Reproduce verbatim the lines of the material below, starting at the line with "To use Python" and ending at the line with "You can think", both inclusive; skip the rest.
■ ■ ■ ■ ■
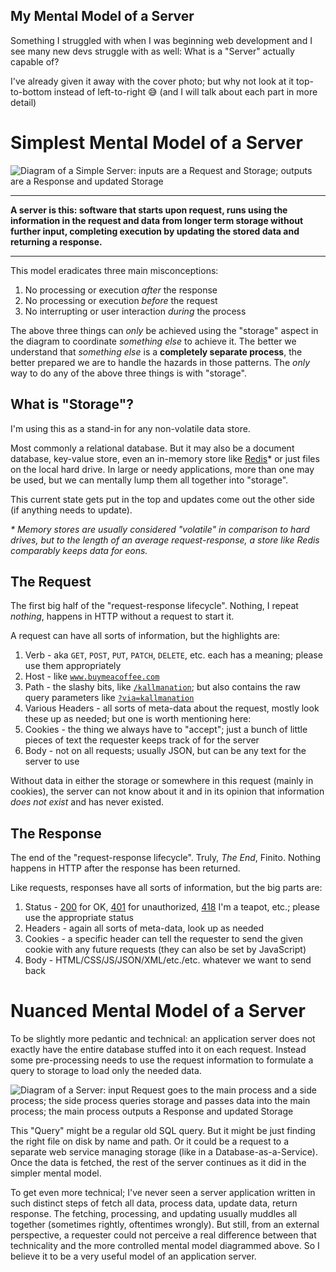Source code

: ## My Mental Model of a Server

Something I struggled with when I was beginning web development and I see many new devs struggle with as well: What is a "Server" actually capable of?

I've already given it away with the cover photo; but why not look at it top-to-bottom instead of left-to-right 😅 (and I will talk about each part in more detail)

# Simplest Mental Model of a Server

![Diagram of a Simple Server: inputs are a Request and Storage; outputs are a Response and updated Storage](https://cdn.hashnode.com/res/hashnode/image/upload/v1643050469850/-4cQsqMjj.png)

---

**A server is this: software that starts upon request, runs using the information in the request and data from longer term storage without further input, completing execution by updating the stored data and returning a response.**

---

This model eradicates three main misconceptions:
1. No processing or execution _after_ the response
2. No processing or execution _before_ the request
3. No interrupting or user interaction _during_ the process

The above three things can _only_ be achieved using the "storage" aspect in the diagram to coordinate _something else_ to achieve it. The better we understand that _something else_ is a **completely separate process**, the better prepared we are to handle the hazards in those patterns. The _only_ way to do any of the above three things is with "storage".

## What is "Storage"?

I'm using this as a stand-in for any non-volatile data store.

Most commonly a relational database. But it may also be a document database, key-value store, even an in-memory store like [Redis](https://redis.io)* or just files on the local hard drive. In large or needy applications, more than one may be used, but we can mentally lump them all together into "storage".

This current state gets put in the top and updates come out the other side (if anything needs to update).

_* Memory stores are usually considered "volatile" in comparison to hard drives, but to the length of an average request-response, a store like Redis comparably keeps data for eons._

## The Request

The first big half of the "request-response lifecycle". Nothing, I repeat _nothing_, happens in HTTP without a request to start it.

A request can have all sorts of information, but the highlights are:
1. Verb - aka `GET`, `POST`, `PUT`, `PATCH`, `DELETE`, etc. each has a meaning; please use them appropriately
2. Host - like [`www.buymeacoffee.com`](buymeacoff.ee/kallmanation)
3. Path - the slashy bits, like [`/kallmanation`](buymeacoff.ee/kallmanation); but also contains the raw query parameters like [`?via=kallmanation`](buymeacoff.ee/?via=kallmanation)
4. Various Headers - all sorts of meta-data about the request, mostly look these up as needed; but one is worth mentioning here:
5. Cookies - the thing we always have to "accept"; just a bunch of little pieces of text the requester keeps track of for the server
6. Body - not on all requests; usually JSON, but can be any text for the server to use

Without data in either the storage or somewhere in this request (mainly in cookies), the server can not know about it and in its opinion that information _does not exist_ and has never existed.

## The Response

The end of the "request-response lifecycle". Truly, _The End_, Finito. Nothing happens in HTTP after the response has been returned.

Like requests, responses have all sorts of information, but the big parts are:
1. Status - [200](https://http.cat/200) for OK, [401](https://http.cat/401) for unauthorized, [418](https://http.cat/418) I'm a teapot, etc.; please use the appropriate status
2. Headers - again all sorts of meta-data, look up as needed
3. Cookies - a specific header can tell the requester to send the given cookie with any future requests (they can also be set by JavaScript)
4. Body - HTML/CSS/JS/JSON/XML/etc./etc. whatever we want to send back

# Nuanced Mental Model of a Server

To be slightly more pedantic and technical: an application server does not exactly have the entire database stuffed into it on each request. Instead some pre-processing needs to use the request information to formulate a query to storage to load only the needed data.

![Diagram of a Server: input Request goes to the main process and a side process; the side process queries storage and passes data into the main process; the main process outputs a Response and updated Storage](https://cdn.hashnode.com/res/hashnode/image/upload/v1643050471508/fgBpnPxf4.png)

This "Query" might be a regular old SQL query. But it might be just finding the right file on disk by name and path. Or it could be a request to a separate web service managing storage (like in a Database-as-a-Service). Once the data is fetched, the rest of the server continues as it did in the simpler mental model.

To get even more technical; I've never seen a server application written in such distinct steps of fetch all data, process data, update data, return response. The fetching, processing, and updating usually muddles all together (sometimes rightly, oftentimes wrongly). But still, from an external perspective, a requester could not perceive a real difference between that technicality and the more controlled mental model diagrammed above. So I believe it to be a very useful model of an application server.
■ ■ ■ ■ ■
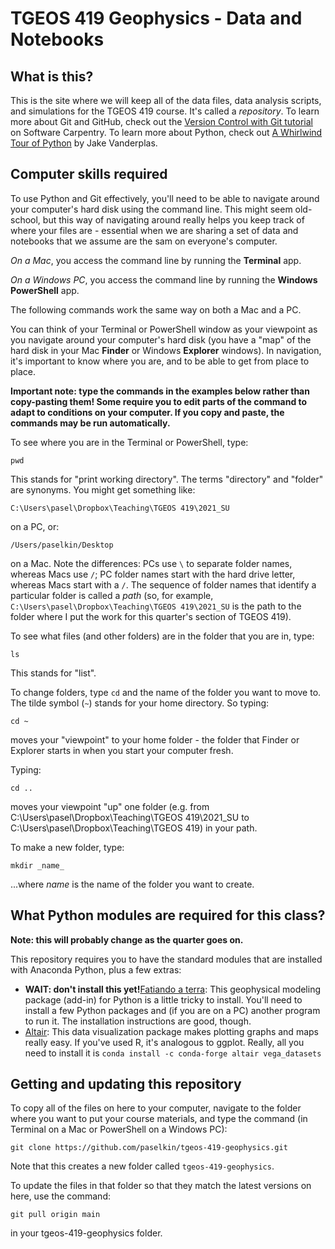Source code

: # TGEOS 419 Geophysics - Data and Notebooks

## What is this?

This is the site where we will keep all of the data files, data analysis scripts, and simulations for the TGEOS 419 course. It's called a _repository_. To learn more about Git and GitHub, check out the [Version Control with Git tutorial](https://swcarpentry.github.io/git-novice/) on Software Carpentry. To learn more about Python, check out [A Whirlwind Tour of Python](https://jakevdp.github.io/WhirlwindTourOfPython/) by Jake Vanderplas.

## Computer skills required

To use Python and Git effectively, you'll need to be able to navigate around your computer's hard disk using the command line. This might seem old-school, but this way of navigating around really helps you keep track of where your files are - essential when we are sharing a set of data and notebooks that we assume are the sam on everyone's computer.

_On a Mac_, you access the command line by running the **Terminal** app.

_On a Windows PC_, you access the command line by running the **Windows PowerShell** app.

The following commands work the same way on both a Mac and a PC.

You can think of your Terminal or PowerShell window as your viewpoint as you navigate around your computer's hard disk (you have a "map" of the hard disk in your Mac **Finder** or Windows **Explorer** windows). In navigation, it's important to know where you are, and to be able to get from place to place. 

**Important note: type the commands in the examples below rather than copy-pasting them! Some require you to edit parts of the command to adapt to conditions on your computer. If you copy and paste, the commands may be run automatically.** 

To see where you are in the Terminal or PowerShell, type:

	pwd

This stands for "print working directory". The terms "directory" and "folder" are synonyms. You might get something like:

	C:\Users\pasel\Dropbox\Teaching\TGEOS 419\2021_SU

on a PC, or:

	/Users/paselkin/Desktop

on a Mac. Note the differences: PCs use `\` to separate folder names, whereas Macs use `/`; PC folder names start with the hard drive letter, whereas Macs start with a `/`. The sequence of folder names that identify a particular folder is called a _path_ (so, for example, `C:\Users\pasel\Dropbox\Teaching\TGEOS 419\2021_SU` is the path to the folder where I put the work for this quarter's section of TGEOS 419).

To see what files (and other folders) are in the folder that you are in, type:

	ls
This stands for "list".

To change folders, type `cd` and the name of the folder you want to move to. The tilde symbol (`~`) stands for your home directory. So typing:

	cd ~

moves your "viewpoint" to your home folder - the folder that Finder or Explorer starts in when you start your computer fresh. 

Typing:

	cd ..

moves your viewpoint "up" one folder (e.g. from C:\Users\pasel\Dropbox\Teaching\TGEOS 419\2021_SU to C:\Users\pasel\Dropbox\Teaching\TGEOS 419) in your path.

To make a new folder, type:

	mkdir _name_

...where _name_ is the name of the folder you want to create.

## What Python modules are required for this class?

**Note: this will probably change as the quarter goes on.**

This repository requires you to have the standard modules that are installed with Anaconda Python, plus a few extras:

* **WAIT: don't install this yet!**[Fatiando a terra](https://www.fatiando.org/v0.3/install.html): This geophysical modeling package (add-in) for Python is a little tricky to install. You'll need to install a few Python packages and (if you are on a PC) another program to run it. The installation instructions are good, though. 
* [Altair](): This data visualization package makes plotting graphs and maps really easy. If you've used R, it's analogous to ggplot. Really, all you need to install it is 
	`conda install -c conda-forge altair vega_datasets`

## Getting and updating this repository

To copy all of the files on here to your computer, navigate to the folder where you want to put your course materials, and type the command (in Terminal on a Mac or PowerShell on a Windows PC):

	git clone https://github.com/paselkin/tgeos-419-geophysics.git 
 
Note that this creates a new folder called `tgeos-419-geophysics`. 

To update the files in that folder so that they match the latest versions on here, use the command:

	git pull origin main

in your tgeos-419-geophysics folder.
■ ■ ■ ■ ■
§ Response to the task
To use Python and Git effectively, you'll need to be able to navigate around your computer's hard disk using the command line. This might seem old-school, but this way of navigating around really helps you keep track of where your files are - essential when we are sharing a set of data and notebooks that we assume are the sam on everyone's computer.

_On a Mac_, you access the command line by running the **Terminal** app.

_On a Windows PC_, you access the command line by running the **Windows PowerShell** app.

The following commands work the same way on both a Mac and a PC.

You can think of your Terminal or PowerShell window as your viewpoint as you navigate around your computer's hard disk (you have a "map" of the hard disk in your Mac **Finder** or Windows **Explorer** windows). In navigation, it's important to know where you are, and to be able to get from place to place. 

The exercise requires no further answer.